Thylacine + Paleogeography

The collected evidence from rock art (36 sites), archaeological sites (1 verified material usage of a jawbone), and paleontological evidence (88 sites) suggest that the thylacine lived broadly across the Australian, Tasmanian, and New Guinean regions. During lower sea level periods, these lands were connected (as can be seen by the continental shelf around the current landmasses). The thylacine was active in a broad swath of the regional climate zones.

Thylacine + Conservation / Population

Australian protected areas, except for the populated southeastern coastal areas, are largely located away from major populations. The remote regions of the interior probably provide the most freedom from conflicting land uses for possible reintroductions. Overall, protected areas cover 19.75% of Australia and Tasmania. Arguments for partnering with these conservation areas as well as avoiding them to lower biodiversity / bureaucratic complications could be made.

Thylacine + Rabbits

One of the most compelling reintroduction arguments could be the trophic biocontrol of the widespread rabbit populations (Oryctolagus cuniculus, primarily introduced 1857-60). Extensive damage of crops, forage, and wild native vegetation has been documented from the south coast up to the northern deserts (damages still recorded at $217 million/yr even after broad viral biocontrols). Rabbit activity impacts no less than 322 threatened species, making it the most damaging vertebrate non-native in Australia. As a 2020 hotspot analysis of rabbit abundance data showed, pockets of very high activity can be identified (orange to yellow), with presence detected in 70% of the landmass. These areas, if free of other conflicts, might prove the most attractive target areas for eventual predatorial reintroduction.

Thylacine + Dingoes

The dingo came to occupy the apex predator spot in a broad swath of the Australian environment after introduction by migrating humans about 5kya. The longest fence in the world (5,500+ km), called the Dingo or Dog Fence, dates to the 1880s and excludes dingoes from the pastoral areas in the southeast/southwest corners of the country. This large-scale geographic exclusion has catalyzed an array of trophic cascade studies that demonstrate dingoes regulate kangaroo and emu populations, suppress introduced mesopredators, boost mammal/reptile diversity and vegetative cover, and even benefit the soil nutrient profile. Dingoes do hybridize with domestic/feral dogs, and thus dingo purity varies across their habitat. Though interactions with thylacines are unknown, slight differences in size and predatorial behaviors could be used to infer slightly different ecological niches for the two species.

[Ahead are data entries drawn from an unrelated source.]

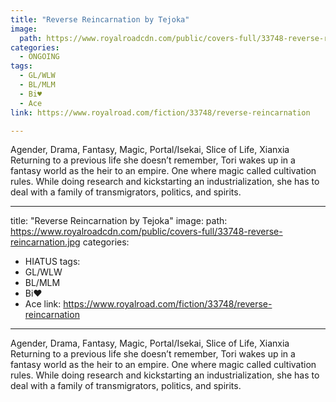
 ```yaml
---
title: "Reverse Reincarnation by Tejoka"
image:
  path: https://www.royalroadcdn.com/public/covers-full/33748-reverse-reincarnation.jpg
categories:
  - ONGOING
tags:
  - GL/WLW
  - BL/MLM
  - Bi♥
  - Ace
link: https://www.royalroad.com/fiction/33748/reverse-reincarnation

---
```

Agender, Drama, Fantasy, Magic, Portal/Isekai, Slice of Life, Xianxia
Returning to a previous life she doesn’t remember, Tori wakes up in a fantasy world as the heir to an empire. One where magic called cultivation rules. While doing research and kickstarting an industrialization, she has to deal with a family of transmigrators, politics, and spirits.

---
title: "Reverse Reincarnation by Tejoka"
image:
  path: https://www.royalroadcdn.com/public/covers-full/33748-reverse-reincarnation.jpg
categories:
  - HIATUS
tags:
  - GL/WLW
  - BL/MLM
  - Bi♥
  - Ace
link: https://www.royalroad.com/fiction/33748/reverse-reincarnation

---
Agender, Drama, Fantasy, Magic, Portal/Isekai, Slice of Life, Xianxia
Returning to a previous life she doesn’t remember, Tori wakes up in a fantasy world as the heir to an empire. One where magic called cultivation rules. While doing research and kickstarting an industrialization, she has to deal with a family of transmigrators, politics, and spirits.

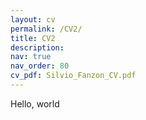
 ```yaml
---
layout: cv
permalink: /CV2/
title: CV2
description:
nav: true
nav_order: 80
cv_pdf: Silvio_Fanzon_CV.pdf
---
```


Hello, world
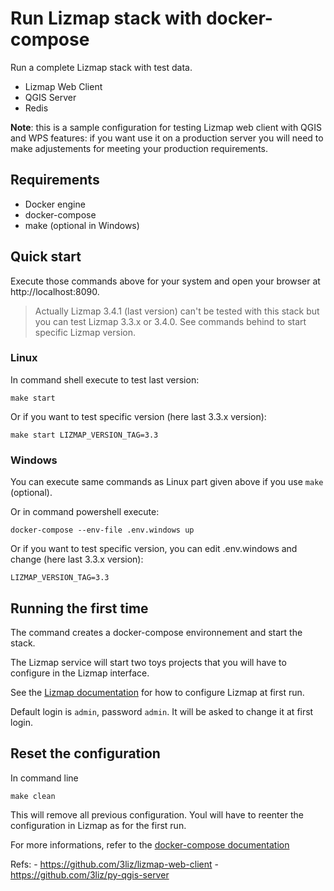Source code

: # Run Lizmap stack with docker-compose

Run a complete Lizmap stack with test data. 

- Lizmap Web Client
- QGIS Server
- Redis

**Note**: this is a sample configuration for testing Lizmap web client with QGIS and WPS features: 
if you want use it on a production server you will need to make adjustements for meeting 
your production requirements. 

## Requirements

- Docker engine
- docker-compose
- make (optional in Windows)

## Quick start

Execute those commands above for your system and open your browser at http://localhost:8090.

> Actually Lizmap 3.4.1 (last version) can't be tested with this stack but you can test Lizmap 3.3.x or 3.4.0.
> See commands behind to start specific Lizmap version.

### Linux

In command shell execute to test last version:
```
make start
```
Or if you want to test specific version (here last 3.3.x version):
```
make start LIZMAP_VERSION_TAG=3.3
```

### Windows

You can execute same commands as Linux part given above if you use `make` (optional).

Or in command powershell execute:

```
docker-compose --env-file .env.windows up
```
Or if you want to test specific version, you can edit .env.windows and change (here last 3.3.x version):

```
LIZMAP_VERSION_TAG=3.3
```

## Running the first time

The command creates a docker-compose environnement and start the stack.

The Lizmap service will start two toys projects that you will have to configure in the Lizmap
interface.

See the [Lizmap documentation](https://docs.lizmap.com) for how to configure Lizmap at first run.

Default login is `admin`, password `admin`. It will be asked to change it at first login.

## Reset the configuration

In command line

```
make clean 
```

This will remove all previous configuration. Youl will have to reenter the configuration in Lizmap
as for the first run.

For more informations, refer to the [docker-compose documentation](https://docs.docker.com/compose/)

Refs:
    - https://github.com/3liz/lizmap-web-client
    - https://github.com/3liz/py-qgis-server
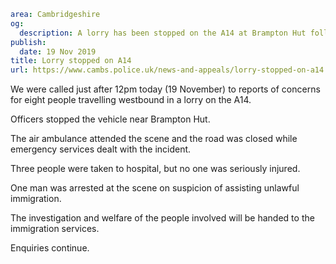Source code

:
 ```yaml
area: Cambridgeshire
og:
  description: A lorry has been stopped on the A14 at Brampton Hut following reports of concern for eight people.
publish:
  date: 19 Nov 2019
title: Lorry stopped on A14
url: https://www.cambs.police.uk/news-and-appeals/lorry-stopped-on-a14
```

We were called just after 12pm today (19 November) to reports of concerns for eight people travelling westbound in a lorry on the A14.

Officers stopped the vehicle near Brampton Hut.

The air ambulance attended the scene and the road was closed while emergency services dealt with the incident.

Three people were taken to hospital, but no one was seriously injured.

One man was arrested at the scene on suspicion of assisting unlawful immigration.

The investigation and welfare of the people involved will be handed to the immigration services.

Enquiries continue.
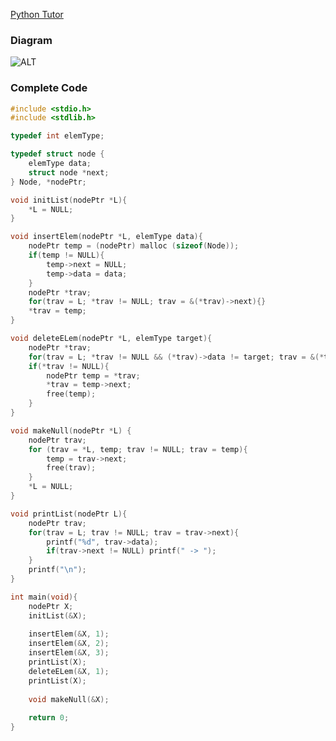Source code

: [Python Tutor](https://pythontutor.com/c.html#mode=edit)

### Diagram
![ALT](https://raw.githubusercontent.com/Despee2k/NOTES/main/CIS%202101%20-%20Data%20Structures%20and%20Algorithms/Attachments/INSERTNAME)

### Complete Code
```c
#include <stdio.h>
#include <stdlib.h>

typedef int elemType;

typedef struct node {
    elemType data;
    struct node *next;
} Node, *nodePtr;

void initList(nodePtr *L){
    *L = NULL;
}

void insertElem(nodePtr *L, elemType data){
    nodePtr temp = (nodePtr) malloc (sizeof(Node));
    if(temp != NULL){
        temp->next = NULL;
        temp->data = data;
    }
    nodePtr *trav;
    for(trav = L; *trav != NULL; trav = &(*trav)->next){}
    *trav = temp;
}

void deleteELem(nodePtr *L, elemType target){
    nodePtr *trav;
    for(trav = L; *trav != NULL && (*trav)->data != target; trav = &(*trav)->next){}
    if(*trav != NULL){
        nodePtr temp = *trav;
        *trav = temp->next;
        free(temp);
    }
}

void makeNull(nodePtr *L) {
    nodePtr trav;
    for (trav = *L, temp; trav != NULL; trav = temp){
        temp = trav->next;
        free(trav);
    }
    *L = NULL;
}

void printList(nodePtr L){
    nodePtr trav;
    for(trav = L; trav != NULL; trav = trav->next){
        printf("%d", trav->data);
        if(trav->next != NULL) printf(" -> ");
    }
    printf("\n");
}

int main(void){
    nodePtr X;
    initList(&X);
    
    insertElem(&X, 1);
    insertElem(&X, 2);
    insertElem(&X, 3);
    printList(X);
    deleteELem(&X, 1);
    printList(X);
    
    void makeNull(&X);
    
    return 0;
}
```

Thylacine + Population + Prey

By mapping the likely habitats of potential prey, we could better characterize high- and low-priority regions. Potential prey includes many medium and small marsupial fauna such as various wallaby spp., birds like the plains wanderer, and several other threatened species. As a first phase, it might be advisable to avoid these major threatened prey areas so as not to damage ongoing conservation efforts. If pilot studies show that decreasing the rabbit infestation ultimately bolsters the threatened native species populations, later phases could justify broader expansion in a stepwise fashion. Areas around the Dingo Fence could be unique opportunities to A/B test thylacine reintroduction effects.

Thylacine + Target Areas

Mapping depicts an example of a multi-factorial geographic map logic to cordon off potential target areas. Combining the multiple land-use conflicts into one overlay (populated areas, threatened spp. habitat, conservation areas, and populated areas), a few possible target areas could be identified for deeper analysis.